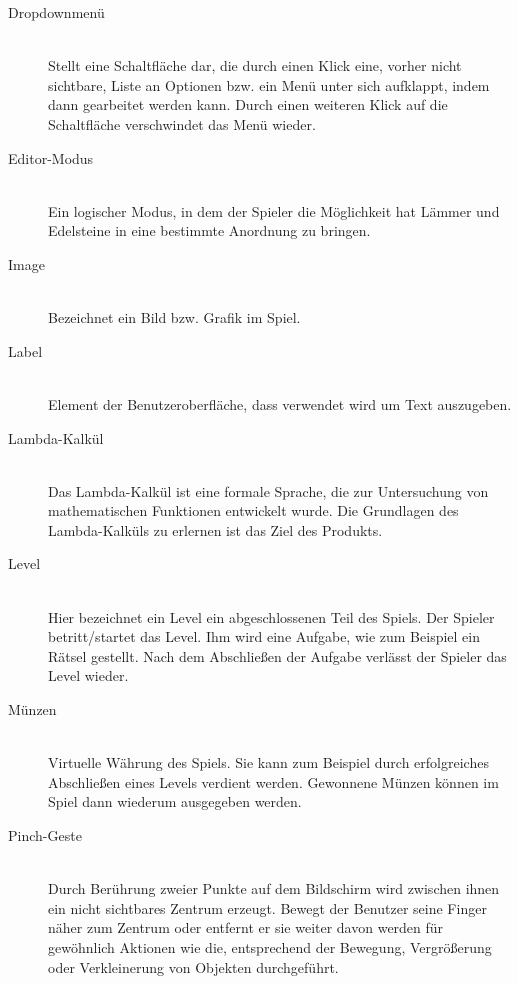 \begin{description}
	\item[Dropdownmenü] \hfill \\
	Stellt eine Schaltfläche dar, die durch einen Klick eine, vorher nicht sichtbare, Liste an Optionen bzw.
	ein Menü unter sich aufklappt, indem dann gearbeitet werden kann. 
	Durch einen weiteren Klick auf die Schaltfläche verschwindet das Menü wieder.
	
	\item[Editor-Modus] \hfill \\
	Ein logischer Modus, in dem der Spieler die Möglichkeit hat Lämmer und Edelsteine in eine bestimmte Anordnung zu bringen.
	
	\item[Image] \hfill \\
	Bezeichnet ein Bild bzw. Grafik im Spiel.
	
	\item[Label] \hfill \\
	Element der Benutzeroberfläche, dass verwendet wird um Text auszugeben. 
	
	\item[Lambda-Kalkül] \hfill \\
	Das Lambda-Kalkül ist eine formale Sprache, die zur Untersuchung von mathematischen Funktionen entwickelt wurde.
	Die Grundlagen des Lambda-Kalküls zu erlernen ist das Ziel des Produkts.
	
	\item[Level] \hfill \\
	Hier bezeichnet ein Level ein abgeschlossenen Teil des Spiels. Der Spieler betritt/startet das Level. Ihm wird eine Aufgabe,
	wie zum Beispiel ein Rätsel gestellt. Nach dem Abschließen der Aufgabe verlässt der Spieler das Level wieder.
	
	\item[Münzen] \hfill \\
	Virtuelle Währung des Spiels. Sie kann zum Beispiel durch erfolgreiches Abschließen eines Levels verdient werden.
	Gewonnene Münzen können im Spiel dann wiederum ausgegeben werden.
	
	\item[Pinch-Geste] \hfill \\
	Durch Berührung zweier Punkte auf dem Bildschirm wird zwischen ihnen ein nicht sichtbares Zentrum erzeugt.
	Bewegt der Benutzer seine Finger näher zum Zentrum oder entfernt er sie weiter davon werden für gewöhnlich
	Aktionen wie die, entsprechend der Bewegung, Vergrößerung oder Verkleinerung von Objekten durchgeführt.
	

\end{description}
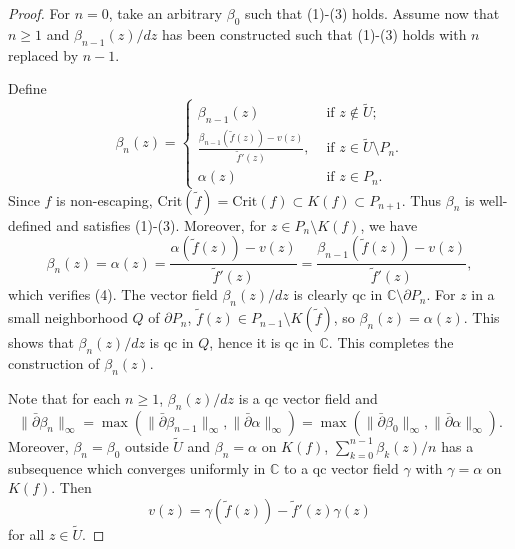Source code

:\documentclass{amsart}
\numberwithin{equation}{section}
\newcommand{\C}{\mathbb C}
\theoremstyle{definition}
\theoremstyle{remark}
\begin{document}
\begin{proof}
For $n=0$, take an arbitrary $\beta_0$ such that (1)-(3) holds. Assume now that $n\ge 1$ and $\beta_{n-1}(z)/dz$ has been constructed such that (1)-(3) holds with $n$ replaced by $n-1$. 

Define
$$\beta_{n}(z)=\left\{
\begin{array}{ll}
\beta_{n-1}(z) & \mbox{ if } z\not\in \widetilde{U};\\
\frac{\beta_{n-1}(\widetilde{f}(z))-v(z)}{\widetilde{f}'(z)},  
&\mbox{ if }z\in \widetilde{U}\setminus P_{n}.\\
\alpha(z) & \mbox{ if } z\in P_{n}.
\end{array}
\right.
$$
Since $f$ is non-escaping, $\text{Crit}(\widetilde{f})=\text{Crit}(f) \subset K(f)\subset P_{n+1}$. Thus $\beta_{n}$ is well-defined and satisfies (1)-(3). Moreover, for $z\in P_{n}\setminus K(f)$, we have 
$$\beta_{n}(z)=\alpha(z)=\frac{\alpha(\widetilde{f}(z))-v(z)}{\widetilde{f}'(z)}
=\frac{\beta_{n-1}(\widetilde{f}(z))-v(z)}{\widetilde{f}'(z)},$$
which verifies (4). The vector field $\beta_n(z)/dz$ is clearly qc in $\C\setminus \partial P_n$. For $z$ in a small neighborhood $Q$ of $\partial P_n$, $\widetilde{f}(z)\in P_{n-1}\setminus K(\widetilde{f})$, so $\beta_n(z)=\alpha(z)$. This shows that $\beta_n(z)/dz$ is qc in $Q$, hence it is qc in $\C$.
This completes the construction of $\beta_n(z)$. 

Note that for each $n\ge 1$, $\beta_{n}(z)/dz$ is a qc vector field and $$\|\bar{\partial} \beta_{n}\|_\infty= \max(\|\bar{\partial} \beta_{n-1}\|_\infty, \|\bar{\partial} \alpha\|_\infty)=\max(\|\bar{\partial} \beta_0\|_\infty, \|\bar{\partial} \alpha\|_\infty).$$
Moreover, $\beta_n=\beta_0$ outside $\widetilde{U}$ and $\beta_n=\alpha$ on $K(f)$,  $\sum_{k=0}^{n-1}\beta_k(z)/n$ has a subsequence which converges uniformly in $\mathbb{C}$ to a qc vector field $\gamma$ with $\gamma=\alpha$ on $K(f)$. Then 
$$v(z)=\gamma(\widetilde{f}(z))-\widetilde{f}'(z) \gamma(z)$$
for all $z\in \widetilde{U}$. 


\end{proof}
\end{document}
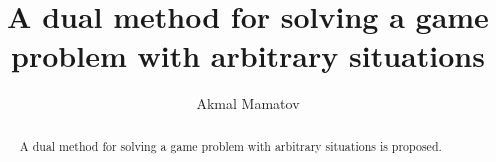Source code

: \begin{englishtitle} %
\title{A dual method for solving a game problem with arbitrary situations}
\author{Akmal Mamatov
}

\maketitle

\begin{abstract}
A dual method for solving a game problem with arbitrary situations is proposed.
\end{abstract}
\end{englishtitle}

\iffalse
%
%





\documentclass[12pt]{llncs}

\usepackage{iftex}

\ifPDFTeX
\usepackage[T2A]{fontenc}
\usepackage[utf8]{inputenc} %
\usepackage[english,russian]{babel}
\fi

====

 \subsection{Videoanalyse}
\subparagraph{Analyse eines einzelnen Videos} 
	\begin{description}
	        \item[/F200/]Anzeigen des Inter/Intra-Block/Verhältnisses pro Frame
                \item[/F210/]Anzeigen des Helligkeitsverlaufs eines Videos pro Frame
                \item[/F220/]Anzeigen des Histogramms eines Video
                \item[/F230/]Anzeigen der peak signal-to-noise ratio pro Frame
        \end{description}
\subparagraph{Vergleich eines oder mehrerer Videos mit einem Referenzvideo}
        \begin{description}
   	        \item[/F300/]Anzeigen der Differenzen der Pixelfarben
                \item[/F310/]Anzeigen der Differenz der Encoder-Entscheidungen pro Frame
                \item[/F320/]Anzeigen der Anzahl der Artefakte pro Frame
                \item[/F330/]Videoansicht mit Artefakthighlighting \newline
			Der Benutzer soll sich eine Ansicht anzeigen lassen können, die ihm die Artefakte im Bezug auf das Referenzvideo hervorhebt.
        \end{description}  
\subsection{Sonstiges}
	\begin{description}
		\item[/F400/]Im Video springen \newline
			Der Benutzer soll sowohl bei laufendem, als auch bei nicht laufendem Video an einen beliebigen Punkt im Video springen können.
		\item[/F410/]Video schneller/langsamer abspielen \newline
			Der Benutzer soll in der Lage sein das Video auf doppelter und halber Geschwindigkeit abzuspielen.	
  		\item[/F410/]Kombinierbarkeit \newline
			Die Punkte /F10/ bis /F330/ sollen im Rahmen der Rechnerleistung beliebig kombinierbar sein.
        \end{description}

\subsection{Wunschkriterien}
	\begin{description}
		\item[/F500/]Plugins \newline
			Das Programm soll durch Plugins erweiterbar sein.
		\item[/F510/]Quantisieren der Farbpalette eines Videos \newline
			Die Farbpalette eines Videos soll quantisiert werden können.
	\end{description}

====

# Exercise directions:
Please set down, exactly and with no pictures, the lines in the entries above starting at the one holding "Bewegt der Benutzer" and ending at the one holding "which verifies (4).", ends included.

# Result of this task:
	Bewegt der Benutzer seine Finger näher zum Zentrum oder entfernt er sie weiter davon werden für gewöhnlich
	Aktionen wie die, entsprechend der Bewegung, Vergrößerung oder Verkleinerung von Objekten durchgeführt.
	

\end{description}
Source code

:\documentclass{amsart}
\numberwithin{equation}{section}
\newcommand{\C}{\mathbb C}
\theoremstyle{definition}
\theoremstyle{remark}
\begin{document}
\begin{proof}
For $n=0$, take an arbitrary $\beta_0$ such that (1)-(3) holds. Assume now that $n\ge 1$ and $\beta_{n-1}(z)/dz$ has been constructed such that (1)-(3) holds with $n$ replaced by $n-1$. 

Define
$$\beta_{n}(z)=\left\{
\begin{array}{ll}
\beta_{n-1}(z) & \mbox{ if } z\not\in \widetilde{U};\\
\frac{\beta_{n-1}(\widetilde{f}(z))-v(z)}{\widetilde{f}'(z)},  
&\mbox{ if }z\in \widetilde{U}\setminus P_{n}.\\
\alpha(z) & \mbox{ if } z\in P_{n}.
\end{array}
\right.
$$
Since $f$ is non-escaping, $\text{Crit}(\widetilde{f})=\text{Crit}(f) \subset K(f)\subset P_{n+1}$. Thus $\beta_{n}$ is well-defined and satisfies (1)-(3). Moreover, for $z\in P_{n}\setminus K(f)$, we have 
$$\beta_{n}(z)=\alpha(z)=\frac{\alpha(\widetilde{f}(z))-v(z)}{\widetilde{f}'(z)}
=\frac{\beta_{n-1}(\widetilde{f}(z))-v(z)}{\widetilde{f}'(z)},$$
which verifies (4). The vector field $\beta_n(z)/dz$ is clearly qc in $\C\setminus \partial P_n$. For $z$ in a small neighborhood $Q$ of $\partial P_n$, $\widetilde{f}(z)\in P_{n-1}\setminus K(\widetilde{f})$, so $\beta_n(z)=\alpha(z)$. This shows that $\beta_n(z)/dz$ is qc in $Q$, hence it is qc in $\C$.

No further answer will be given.